Owners Manual

Table Of Contents
Graceful Restart
Graceful restart (also known as non-stop forwarding) is a protocol-based mechanism that preserves the forwarding table of the
restarting router and its neighbors for a specified period to minimize the loss of packets.
A graceful-restart router does not immediately assume that a neighbor is permanently down and so does not trigger a topology
change.
Dell Networking OS supports graceful restart for the following protocols:
Border gateway protocol
Open shortest path first
Protocol independent multicast sparse mode
Intermediate system to intermediate system
Software Resiliency
During normal operations, the Dell Networking OS monitors the health of both hardware and software components in the
background to identify potential failures, even before these failures manifest.
System Health Monitoring
The Dell Networking OS also monitors the overall health of the system.
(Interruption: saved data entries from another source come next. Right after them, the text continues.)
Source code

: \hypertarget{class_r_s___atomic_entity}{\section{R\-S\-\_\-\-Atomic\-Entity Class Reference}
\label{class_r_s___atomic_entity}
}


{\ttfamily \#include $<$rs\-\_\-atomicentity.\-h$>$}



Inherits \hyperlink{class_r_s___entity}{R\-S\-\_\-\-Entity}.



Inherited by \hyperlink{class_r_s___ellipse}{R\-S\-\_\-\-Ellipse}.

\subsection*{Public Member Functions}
Key parameters such as CPU utilization, free memory, and error counters (for example, CRC failures and packet loss) are
measured, and after exceeding a threshold are used to initiate recovery mechanism.
Failure and Event Logging
Dell Networking systems provide multiple options for logging failures and events.
Trace Log
To track the execution of a program, developers interlace messages with software code.
These messages are called trace messages and are primarily used for debugging and to provide lower-level information than
event messages, which system administrators use. Dell Networking OS retains trace messages for hardware and software and
stores them in files (logs) on the internal flash.
Trace Log contains trace messages that relate to software and hardware events, state, and errors. Trace Logs are
stored in internal flash under the directory TRACE_LOG_DIR.
Crash Log contains trace messages that relate to IPC and IRC timeouts and task crashes on linecards and are stored
under the directory CRASH_LOG_DIR.
Core Dumps
A core dump is the contents of RAM a program uses at the time of a software exception and identifies the cause of the
exception.
There are two types of core dumps: application and kernel.
Kernel core dump the central component of an OS that manages system processors and memory allocation and makes
these facilities available to applications. A kernel core dump is the contents of the memory the kernel uses at the time of an
exception.
Application core dump the contents of the memory allocated to a failed application at the time of an exception.